Predatory and plant-use specialization by Evarcha culicivora, an East African salticid spider
Degree GrantorUniversity of Canterbury
Degree NameDoctor of Philosophy
Using Evarcha culicivora, a salticid spider from East Africa, my goal was to understand some of the different specific ways in which predatory specialization might be expressed. This spider was already known for its unusual prey-choice behaviour. It feeds indirectly on vertebrate blood by actively choosing blood-carrying mosquitoes as preferred prey and, as its preferred mosquitoes, actively chooses Anopheles, the genus to which all-human malaria vectors belong. Here I investigated another two distinct contexts in which predatory specialization is expressed by this species, adaptive timing of predatory activity and reliance on specific nutrients during the first active life-history stage. Using sampling procedures and experiments, I found evidence that, for E. culicivora, the timing of specifically predatory activity, not activity in general, corresponds to the time of day when its unusual preferred prey tends to be most readily available in the field. For investigating the role of different nutrients, particular attention was given to another unusual characteristic of this predator.

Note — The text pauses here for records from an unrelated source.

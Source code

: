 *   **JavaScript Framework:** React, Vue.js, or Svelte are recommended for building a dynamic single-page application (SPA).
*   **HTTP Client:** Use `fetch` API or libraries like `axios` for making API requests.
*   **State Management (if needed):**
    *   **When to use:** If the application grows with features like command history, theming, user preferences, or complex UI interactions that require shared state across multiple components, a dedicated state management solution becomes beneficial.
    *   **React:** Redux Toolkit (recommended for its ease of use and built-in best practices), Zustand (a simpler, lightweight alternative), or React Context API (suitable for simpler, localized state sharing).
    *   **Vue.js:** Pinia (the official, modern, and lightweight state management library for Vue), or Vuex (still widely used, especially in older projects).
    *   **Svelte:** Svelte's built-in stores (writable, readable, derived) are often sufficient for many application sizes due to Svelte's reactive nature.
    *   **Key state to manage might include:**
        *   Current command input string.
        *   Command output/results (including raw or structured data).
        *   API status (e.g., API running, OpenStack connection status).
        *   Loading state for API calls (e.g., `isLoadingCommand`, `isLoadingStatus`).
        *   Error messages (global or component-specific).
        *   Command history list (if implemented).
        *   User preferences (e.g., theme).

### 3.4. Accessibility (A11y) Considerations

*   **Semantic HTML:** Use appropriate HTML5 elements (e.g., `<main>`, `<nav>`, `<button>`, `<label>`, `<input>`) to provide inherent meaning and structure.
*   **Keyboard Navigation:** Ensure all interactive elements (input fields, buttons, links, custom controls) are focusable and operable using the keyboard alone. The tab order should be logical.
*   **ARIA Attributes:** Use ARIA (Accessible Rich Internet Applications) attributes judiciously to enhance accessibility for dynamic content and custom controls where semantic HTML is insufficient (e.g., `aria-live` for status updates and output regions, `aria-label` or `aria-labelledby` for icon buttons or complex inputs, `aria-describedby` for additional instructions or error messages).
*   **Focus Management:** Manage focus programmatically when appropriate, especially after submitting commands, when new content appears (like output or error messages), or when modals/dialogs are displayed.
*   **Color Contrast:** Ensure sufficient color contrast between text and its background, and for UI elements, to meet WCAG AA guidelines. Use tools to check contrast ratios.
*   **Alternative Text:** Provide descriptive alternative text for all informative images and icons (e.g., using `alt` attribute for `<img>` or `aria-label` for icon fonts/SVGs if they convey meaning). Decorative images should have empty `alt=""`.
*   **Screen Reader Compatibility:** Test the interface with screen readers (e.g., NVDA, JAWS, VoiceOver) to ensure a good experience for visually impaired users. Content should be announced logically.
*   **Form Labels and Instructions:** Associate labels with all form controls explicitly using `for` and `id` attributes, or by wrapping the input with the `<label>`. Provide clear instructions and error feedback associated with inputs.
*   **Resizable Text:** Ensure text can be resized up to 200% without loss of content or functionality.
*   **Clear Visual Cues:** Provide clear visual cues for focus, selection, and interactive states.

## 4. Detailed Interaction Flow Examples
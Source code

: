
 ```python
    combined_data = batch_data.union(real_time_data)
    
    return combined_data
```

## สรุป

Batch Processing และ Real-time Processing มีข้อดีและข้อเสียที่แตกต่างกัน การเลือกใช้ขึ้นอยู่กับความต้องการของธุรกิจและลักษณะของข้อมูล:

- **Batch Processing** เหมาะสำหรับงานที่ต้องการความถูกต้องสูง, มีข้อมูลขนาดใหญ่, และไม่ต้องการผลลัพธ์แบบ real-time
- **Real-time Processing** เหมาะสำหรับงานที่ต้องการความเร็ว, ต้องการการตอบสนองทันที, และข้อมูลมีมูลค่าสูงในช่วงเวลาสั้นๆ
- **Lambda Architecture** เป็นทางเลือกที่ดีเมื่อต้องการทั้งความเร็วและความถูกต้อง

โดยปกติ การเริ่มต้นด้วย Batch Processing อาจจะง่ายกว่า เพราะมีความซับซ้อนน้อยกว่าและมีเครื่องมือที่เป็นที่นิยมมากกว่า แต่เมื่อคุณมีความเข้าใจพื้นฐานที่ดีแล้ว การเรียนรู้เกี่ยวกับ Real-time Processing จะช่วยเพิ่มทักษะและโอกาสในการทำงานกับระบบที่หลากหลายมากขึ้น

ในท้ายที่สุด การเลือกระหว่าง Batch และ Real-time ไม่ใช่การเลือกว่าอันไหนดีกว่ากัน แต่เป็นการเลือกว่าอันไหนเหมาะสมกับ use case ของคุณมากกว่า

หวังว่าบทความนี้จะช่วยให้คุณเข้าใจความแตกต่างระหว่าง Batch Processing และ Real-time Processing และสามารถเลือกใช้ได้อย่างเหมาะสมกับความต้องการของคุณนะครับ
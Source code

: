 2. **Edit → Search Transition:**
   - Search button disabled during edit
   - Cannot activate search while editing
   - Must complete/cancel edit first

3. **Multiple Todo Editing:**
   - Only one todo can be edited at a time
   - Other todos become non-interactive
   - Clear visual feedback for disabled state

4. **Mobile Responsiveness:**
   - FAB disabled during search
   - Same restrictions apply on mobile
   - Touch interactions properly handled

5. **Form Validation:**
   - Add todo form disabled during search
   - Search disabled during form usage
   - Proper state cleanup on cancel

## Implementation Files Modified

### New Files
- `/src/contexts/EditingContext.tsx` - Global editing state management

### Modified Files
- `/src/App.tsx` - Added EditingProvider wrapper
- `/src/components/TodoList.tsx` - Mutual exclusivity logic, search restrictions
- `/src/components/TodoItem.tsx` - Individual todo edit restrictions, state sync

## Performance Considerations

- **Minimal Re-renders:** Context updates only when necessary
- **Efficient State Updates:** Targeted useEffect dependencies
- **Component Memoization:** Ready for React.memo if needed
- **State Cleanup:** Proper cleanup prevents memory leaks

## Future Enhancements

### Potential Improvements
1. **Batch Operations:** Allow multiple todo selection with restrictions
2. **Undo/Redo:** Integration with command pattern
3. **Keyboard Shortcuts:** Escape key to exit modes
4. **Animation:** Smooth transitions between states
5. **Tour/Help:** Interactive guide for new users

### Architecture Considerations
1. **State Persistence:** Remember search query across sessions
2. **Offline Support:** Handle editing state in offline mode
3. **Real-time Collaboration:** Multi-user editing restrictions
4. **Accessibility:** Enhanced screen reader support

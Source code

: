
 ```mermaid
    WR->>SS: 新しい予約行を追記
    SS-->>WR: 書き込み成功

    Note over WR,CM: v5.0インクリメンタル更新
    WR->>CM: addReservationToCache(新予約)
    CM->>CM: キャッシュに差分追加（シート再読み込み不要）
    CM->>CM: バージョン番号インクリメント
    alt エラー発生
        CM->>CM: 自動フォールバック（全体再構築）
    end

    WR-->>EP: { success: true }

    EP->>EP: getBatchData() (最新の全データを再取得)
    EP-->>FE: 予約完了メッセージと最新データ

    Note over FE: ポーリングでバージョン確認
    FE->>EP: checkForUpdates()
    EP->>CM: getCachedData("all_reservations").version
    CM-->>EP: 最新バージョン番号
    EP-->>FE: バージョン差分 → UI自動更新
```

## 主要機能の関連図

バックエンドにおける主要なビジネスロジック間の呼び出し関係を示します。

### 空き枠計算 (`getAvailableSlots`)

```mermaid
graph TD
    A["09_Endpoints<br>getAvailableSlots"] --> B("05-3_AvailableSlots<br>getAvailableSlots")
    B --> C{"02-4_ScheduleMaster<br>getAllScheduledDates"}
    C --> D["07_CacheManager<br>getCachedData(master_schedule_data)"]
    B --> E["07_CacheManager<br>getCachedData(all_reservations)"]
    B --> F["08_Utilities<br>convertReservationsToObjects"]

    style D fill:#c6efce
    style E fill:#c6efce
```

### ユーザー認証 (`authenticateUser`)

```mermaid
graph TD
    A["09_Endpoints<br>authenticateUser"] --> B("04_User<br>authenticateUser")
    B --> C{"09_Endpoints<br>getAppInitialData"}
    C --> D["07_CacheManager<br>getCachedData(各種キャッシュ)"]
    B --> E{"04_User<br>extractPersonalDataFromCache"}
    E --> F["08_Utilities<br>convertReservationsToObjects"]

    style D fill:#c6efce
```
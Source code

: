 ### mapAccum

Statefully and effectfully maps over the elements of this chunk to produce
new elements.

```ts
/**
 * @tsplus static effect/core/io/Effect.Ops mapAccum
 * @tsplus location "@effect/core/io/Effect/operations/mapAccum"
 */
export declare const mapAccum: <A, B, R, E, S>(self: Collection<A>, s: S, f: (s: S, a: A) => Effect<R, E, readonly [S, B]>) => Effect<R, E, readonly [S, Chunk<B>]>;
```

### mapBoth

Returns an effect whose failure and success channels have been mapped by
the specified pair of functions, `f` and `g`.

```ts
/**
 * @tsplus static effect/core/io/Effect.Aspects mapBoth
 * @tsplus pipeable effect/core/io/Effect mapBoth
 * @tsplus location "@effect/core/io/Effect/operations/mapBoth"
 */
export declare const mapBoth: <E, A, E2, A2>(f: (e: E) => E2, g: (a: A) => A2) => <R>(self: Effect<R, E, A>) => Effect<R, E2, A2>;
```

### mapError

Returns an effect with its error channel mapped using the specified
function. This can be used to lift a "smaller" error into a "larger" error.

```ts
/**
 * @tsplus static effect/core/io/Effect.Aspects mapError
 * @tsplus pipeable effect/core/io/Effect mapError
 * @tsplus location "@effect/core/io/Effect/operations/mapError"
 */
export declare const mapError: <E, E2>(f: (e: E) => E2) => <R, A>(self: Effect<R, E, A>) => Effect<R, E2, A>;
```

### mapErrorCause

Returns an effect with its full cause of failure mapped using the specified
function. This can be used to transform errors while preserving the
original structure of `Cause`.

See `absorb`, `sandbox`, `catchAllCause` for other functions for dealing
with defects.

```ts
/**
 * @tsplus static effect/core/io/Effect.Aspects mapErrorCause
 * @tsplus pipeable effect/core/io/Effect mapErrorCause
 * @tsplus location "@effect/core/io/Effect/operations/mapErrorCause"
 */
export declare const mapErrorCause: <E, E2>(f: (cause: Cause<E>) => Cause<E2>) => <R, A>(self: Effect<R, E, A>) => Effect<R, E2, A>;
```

Besides feeding on mosquitoes, E. culicivora also visits plants and feeds on nectar. In a large series of rearing experiments, I considered the effects of different feeding regimes at on E. culicivora hatchlings. Type and number of prey, as well as well as the timing of prey meals, access to plants for nectar meals, access to artificial nectar made from different sugars and amino acids and combinations of access to prey and plants were shown to influence success at completing the first instar, completion time for spiders that did succeed and longevity for spiders that failed to complete the first instar.